JPH0254591B2 - - Google Patents

Description

DETAILED DESCRIPTION OF THE INVENTION (Technical Field) The present invention relates to an online handwritten character recognition device.

(Background Art) A conventional online handwritten character recognition device is shown in FIG. In Fig. 1, 1 is a tablet, 2 is a pen, 3 is a recognition section, 4 is a control section, 5 is a display section, and 6 is a printing section. , the characters are written on paper, the strokes are sent moment by moment to the recognition section 3, the characters written on the tablet 1 are recognized, and the characters recognized by the recognition section 3 are sent to the display section 5 by the control section 4. The document was sent and displayed, edited or proofread by a scribe using a keyboard section (not shown), and then output to the printing section 6.

Therefore, the tablet 1 as an input unit,
A display section 5 is required as a temporary output section,
When trying to construct an inexpensive device, the price increases, and a major drawback is that it is impossible to provide an inexpensive online handwritten character recognition device beyond a certain limit.

In addition, since the input section and output section are separated,
The scribe must alternate between looking at the place to write and the place to display the output, which, unlike writing on paper, is extremely uncomfortable and not only makes the scribe tired. However, a major drawback was that the input speed was slow.

(Problems to be solved by the invention) An object of the present invention is to solve the above-mentioned drawbacks.
The purpose is to provide an online handwritten character recognition device that combines the functions of a tablet 1 as an input device with a display section 5 as an output device, and its features include a matrix of cells each consisting of a light emitting diode and a light receiving transistor. At least 2
The interface surface that constitutes the above character frame,
a counter and drive circuit that scans the cells and sequentially selects and drives them; a pen that has a switch and a light emitting section at its tip and illuminates the light receiving transistor with the light emitting section when the switch is pressed; and each of the light receiving transistors. means for detecting a pattern of light received from the light emitting part of the pen from the instantaneous value of the counter; a recognition part for recognizing the pattern; and a standardized bit pattern of the character recognized by the recognition part by the light emitting diode on the interface surface. and means for displaying the handwritten characters as visible characters or figures.

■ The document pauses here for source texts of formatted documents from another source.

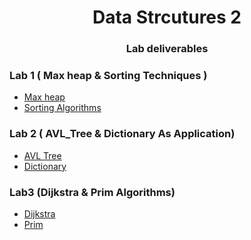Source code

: <h1 align="center">Data Strcutures 2</h1>


<h3 align="center">Lab deliverables</h3>


### Lab 1 ( Max heap & Sorting Techniques )
- [Max heap](src/heap)
- [Sorting Algorithms](src/sortingAlgorithms)


### Lab 2 ( AVL_Tree & Dictionary As Application)
- [AVL Tree](src/avl/implementation/)
- [Dictionary](src/avl/dictionary)


### Lab3 (Dijkstra & Prim Algorithms)
- [Dijkstra](src/graphs/Dijkstra.java)
- [Prim](src/graphs/Prim.java)
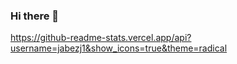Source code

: ### Hi there 👋
https://github-readme-stats.vercel.app/api?username=jabezj1&show_icons=true&theme=radical



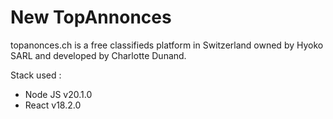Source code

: # New TopAnnonces

topanonces.ch is a free classifieds platform in Switzerland owned by Hyoko SARL and developed by Charlotte Dunand.

Stack used :
* Node JS v20.1.0
* React v18.2.0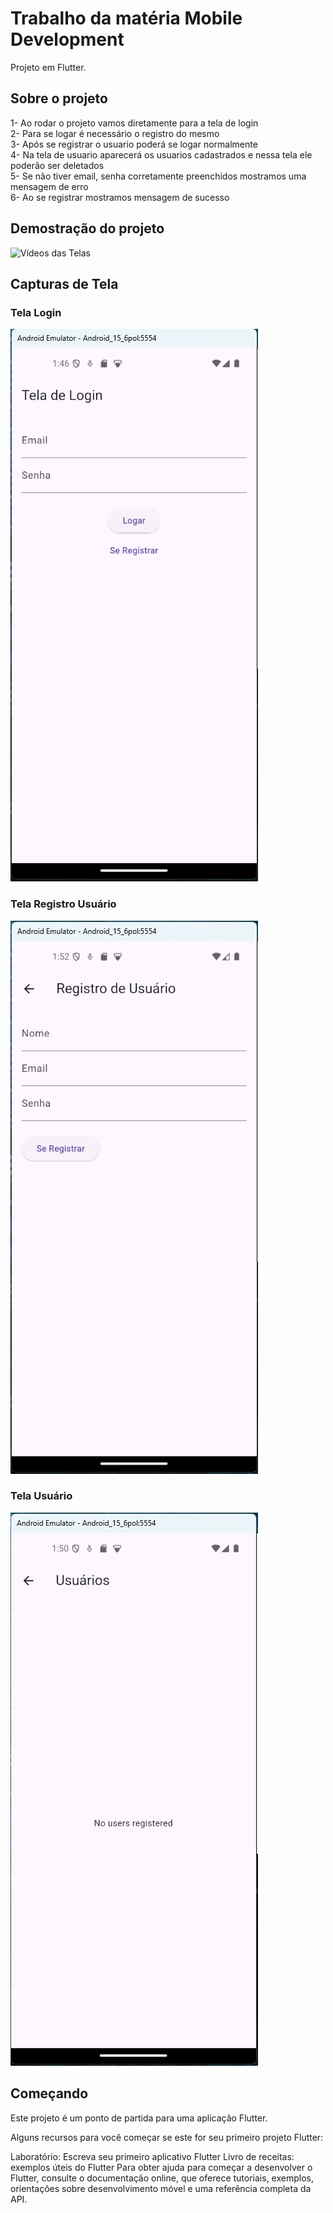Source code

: # Trabalho da matéria Mobile Development

Projeto em Flutter.

## Sobre o projeto
1- Ao rodar o projeto vamos diretamente para a tela de login<br>
2- Para se logar é necessário o registro do mesmo<br>
3- Após se registrar o usuario poderá se logar normalmente<br>
4- Na tela de usuario aparecerá os usuarios cadastrados e nessa tela ele poderão ser deletados<br>
5- Se não tiver email, senha corretamente preenchidos mostramos uma mensagem de erro<br>
6- Ao se registrar mostramos mensagem de sucesso 

## Demostração do projeto

![Vídeos das Telas](assets/ScreenRecorderProject7.gif)

## Capturas de Tela

### Tela Login
![Tela de Login](assets/tela_de_login.png)

### Tela Registro Usuário
![Tela de Registro de Usuário](assets/tela_de_registro_de_usuarios.png)

### Tela Usuário
![Tela de de Usuário](assets/tela_de_usuario.png)


## Começando

Este projeto é um ponto de partida para uma aplicação Flutter.

Alguns recursos para você começar se este for seu primeiro projeto Flutter:

Laboratório: Escreva seu primeiro aplicativo Flutter
Livro de receitas: exemplos úteis do Flutter
Para obter ajuda para começar a desenvolver o Flutter, consulte o documentação online, que oferece tutoriais, exemplos, orientações sobre desenvolvimento móvel e uma referência completa da API.
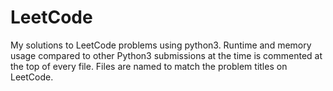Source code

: # LeetCode
My solutions to LeetCode problems using python3. Runtime and memory usage compared to other Python3 submissions at the time is  commented at the top of every file. Files are named to match the problem titles on LeetCode. 
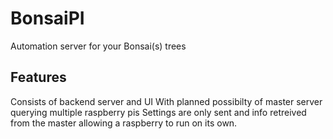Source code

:# BonsaiPI
Automation server for your Bonsai(s) trees

## Features
Consists of backend server and UI
With planned possibilty of master server querying multiple raspberry pis
Settings are only sent and info retreived from the master allowing a raspberry to run on its own.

(Structure and operation of the invention) FIG. 2 is a block diagram showing an embodiment of the present invention, in which 7 indicates a structure in which light emitting diodes and light receiving transistors are alternately and densely arranged on one plane with the light emitting surface and the light receiving surface facing upward. 8 is a counter (hereinafter referred to as X-C) 9 for selecting a line in the X direction of the interface surface 7;
is a decoder driver (hereinafter referred to as X-D) that decodes the output of (X-C) 8 and drives a predetermined X-ray; 10 is a line selection counter in the Y direction (hereinafter referred to as
-C), 11 is a decoder driver for driving the light emitting diode in the Y direction (hereinafter referred to as Y-D), and 12 is a light receiving circuit for receiving the signal from the light receiving transistor in the Y direction (hereinafter referred to as Y-S). 13 is a pen that has a light emitting part and a switch at the tip, and 14 is a pen that receives light from the pen 13 via the interface surface 7 while the switch signal from the pen 13 is input. A sample circuit samples the values of X-C8, Y-C10, 15 is a font memory having character information in the form of dots, 16 is the X, Y information of the dot pattern of font memory 15 and X-C8, Y-C1
It is constructed like a matching circuit that checks for a match with a value of 0. The printing section 6 shown in FIG. 1 has the same function in FIG. 2 as well. Further, in FIG. 1, the control section 4 simply transfers or edits data, and since it has little relevance to the present invention, a description thereof will be omitted.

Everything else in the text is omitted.